— Aim of the task —
In the data below, find the line with "listing_type = 'donate', acquired_via_donation" and the line with "The first 768 randomly", then restate both and every line between them exactly, minus the pictures.

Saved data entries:

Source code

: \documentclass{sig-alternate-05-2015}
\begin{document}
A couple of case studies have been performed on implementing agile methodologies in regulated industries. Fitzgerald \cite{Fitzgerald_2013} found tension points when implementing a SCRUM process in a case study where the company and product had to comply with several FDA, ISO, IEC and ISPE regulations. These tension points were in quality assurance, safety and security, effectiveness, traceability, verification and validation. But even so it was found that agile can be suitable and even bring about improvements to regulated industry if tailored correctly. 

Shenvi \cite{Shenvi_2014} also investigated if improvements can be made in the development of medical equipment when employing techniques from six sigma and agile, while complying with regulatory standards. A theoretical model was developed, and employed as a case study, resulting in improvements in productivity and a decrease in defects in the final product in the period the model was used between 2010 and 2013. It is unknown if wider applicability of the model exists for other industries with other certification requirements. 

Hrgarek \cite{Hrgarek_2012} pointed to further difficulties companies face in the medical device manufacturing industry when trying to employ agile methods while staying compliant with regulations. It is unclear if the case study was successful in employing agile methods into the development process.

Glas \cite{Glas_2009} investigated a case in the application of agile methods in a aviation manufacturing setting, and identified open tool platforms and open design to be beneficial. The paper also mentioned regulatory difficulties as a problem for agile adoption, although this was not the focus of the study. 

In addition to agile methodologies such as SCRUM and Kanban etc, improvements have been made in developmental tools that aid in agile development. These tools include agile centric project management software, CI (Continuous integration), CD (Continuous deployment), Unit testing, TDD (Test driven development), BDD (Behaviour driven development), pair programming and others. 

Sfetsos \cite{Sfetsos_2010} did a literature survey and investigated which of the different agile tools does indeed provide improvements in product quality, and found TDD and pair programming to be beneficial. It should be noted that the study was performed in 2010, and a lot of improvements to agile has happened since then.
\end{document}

* * *

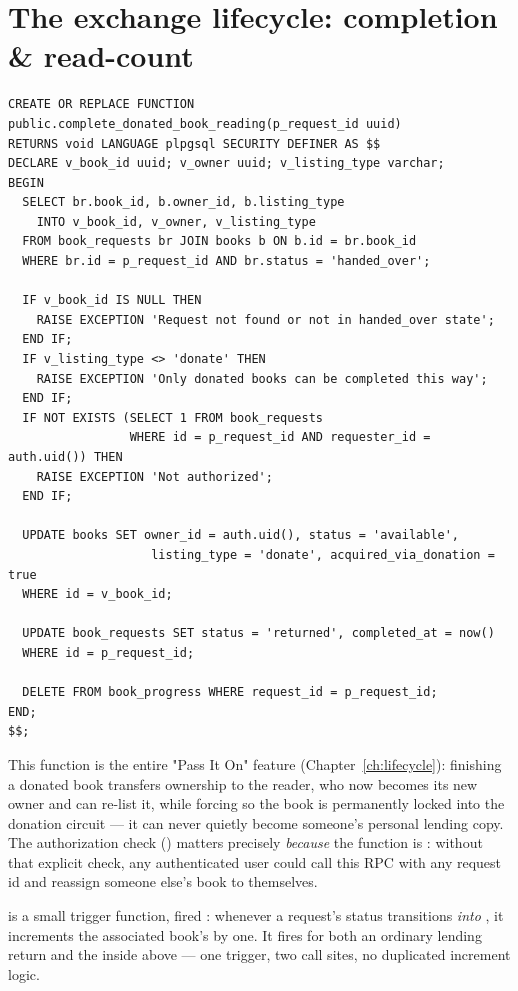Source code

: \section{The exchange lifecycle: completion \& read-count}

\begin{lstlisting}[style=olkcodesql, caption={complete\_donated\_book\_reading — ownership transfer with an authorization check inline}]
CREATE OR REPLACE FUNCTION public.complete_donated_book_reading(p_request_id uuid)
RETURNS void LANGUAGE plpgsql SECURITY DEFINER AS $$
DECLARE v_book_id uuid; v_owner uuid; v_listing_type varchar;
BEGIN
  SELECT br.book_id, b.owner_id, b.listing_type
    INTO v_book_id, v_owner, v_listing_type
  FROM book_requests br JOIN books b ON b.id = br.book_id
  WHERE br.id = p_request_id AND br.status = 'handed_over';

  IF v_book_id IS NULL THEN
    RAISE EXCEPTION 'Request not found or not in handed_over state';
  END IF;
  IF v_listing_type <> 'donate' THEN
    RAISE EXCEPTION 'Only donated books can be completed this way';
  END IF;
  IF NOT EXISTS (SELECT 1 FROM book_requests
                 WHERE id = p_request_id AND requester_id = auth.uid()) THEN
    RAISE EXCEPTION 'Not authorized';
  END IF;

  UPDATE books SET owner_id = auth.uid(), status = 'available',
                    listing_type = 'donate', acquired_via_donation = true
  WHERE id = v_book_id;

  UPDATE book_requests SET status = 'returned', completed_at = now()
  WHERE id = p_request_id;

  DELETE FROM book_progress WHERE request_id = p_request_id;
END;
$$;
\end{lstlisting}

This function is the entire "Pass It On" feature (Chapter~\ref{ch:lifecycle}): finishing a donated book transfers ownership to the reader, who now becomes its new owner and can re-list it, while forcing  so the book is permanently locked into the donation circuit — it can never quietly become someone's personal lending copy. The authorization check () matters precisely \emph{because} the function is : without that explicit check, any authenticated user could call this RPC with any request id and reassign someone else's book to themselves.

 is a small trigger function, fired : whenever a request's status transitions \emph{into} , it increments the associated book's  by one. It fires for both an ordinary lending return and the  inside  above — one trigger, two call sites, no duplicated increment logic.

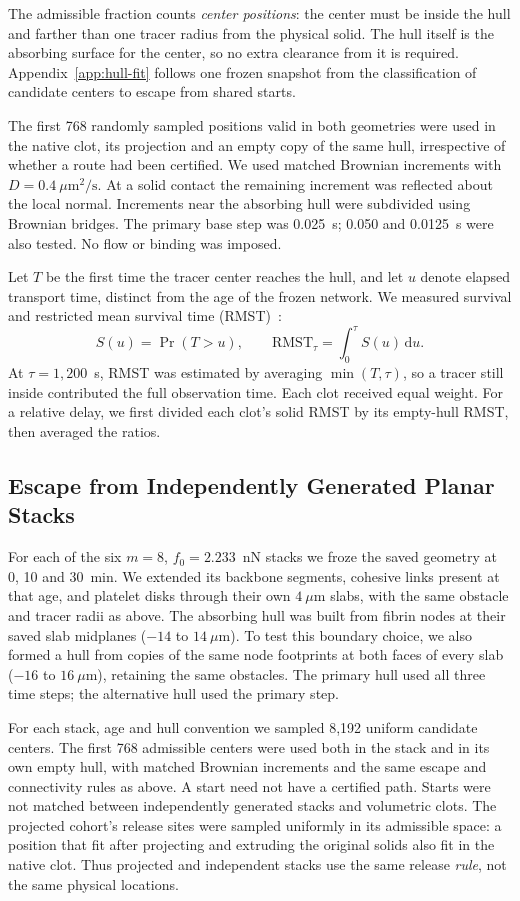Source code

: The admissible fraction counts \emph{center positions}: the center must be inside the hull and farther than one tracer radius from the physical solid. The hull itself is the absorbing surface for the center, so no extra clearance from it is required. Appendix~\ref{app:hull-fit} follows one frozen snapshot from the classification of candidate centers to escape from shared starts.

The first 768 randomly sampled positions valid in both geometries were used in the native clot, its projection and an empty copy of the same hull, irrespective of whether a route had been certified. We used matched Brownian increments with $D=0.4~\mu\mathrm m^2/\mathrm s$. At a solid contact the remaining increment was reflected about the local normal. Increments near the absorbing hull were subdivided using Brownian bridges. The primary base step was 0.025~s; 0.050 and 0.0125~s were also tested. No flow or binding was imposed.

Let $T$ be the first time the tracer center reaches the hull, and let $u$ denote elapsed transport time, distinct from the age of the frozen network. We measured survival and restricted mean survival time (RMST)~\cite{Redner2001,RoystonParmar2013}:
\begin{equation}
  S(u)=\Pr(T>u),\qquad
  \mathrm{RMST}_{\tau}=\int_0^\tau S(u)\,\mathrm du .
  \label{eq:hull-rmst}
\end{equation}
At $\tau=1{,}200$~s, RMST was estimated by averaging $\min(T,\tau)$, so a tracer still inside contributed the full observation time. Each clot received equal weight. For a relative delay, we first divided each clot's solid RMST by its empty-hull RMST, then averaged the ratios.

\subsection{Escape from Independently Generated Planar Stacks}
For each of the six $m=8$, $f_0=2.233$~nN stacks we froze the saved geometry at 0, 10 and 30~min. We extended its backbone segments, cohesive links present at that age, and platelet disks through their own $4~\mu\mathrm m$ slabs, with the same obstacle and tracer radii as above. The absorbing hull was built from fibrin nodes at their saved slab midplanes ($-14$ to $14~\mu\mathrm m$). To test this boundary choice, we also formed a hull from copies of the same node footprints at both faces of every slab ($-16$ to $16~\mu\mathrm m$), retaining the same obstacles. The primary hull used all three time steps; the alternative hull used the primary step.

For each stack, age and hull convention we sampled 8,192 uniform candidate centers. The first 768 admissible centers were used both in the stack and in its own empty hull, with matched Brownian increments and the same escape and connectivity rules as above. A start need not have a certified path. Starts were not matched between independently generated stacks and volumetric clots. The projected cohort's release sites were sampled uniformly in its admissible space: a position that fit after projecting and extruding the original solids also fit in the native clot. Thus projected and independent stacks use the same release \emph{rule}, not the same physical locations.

---

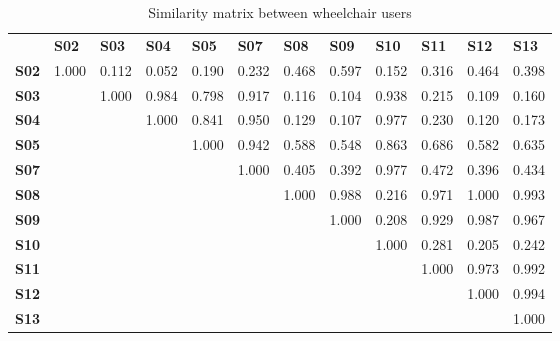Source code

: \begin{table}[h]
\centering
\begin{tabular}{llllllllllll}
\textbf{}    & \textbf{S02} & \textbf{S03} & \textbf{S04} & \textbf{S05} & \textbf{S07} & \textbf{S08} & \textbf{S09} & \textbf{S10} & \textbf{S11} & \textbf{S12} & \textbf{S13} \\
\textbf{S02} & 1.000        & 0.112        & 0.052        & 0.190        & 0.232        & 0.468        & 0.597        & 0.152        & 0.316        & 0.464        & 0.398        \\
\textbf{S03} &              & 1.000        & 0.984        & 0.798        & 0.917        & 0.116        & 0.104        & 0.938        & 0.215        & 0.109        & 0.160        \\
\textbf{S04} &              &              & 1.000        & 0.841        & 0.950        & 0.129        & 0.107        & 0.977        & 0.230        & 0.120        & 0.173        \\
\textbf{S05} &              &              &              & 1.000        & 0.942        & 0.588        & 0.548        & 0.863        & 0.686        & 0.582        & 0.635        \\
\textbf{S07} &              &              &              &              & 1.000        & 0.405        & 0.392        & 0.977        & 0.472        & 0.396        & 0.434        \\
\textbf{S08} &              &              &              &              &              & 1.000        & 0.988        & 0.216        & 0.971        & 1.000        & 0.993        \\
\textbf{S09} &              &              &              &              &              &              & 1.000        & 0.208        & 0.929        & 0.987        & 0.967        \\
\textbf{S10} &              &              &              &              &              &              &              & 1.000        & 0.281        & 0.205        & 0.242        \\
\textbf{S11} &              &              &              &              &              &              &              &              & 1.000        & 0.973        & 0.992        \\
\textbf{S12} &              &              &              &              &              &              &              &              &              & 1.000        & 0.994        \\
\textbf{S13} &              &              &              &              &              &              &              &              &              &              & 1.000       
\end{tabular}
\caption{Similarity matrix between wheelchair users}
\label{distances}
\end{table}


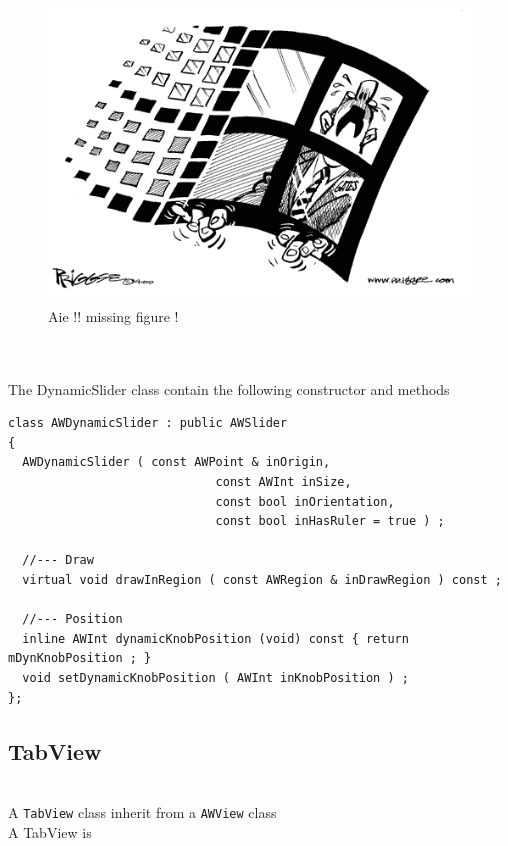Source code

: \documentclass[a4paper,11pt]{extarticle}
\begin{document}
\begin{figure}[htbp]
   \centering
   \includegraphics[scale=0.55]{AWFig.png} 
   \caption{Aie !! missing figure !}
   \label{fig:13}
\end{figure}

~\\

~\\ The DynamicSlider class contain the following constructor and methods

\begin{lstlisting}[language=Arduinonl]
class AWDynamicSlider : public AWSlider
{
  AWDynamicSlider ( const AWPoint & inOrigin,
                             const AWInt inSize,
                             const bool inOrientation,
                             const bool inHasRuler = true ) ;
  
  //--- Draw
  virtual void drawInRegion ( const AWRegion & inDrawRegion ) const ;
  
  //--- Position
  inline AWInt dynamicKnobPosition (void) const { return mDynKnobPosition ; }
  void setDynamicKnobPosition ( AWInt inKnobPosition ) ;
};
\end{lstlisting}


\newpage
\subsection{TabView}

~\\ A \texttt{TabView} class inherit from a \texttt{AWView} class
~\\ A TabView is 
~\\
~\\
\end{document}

— Completed task —
                    listing_type = 'donate', acquired_via_donation = true
  WHERE id = v_book_id;

  UPDATE book_requests SET status = 'returned', completed_at = now()
  WHERE id = p_request_id;

  DELETE FROM book_progress WHERE request_id = p_request_id;
END;
$$;
\end{lstlisting}

This function is the entire "Pass It On" feature (Chapter~\ref{ch:lifecycle}): finishing a donated book transfers ownership to the reader, who now becomes its new owner and can re-list it, while forcing  so the book is permanently locked into the donation circuit — it can never quietly become someone's personal lending copy. The authorization check () matters precisely \emph{because} the function is : without that explicit check, any authenticated user could call this RPC with any request id and reassign someone else's book to themselves.

 is a small trigger function, fired : whenever a request's status transitions \emph{into} , it increments the associated book's  by one. It fires for both an ordinary lending return and the  inside  above — one trigger, two call sites, no duplicated increment logic.

Source code

: The admissible fraction counts \emph{center positions}: the center must be inside the hull and farther than one tracer radius from the physical solid. The hull itself is the absorbing surface for the center, so no extra clearance from it is required. Appendix~\ref{app:hull-fit} follows one frozen snapshot from the classification of candidate centers to escape from shared starts.

The first 768 randomly sampled positions valid in both geometries were used in the native clot, its projection and an empty copy of the same hull, irrespective of whether a route had been certified. We used matched Brownian increments with $D=0.4~\mu\mathrm m^2/\mathrm s$. At a solid contact the remaining increment was reflected about the local normal. Increments near the absorbing hull were subdivided using Brownian bridges. The primary base step was 0.025~s; 0.050 and 0.0125~s were also tested. No flow or binding was imposed.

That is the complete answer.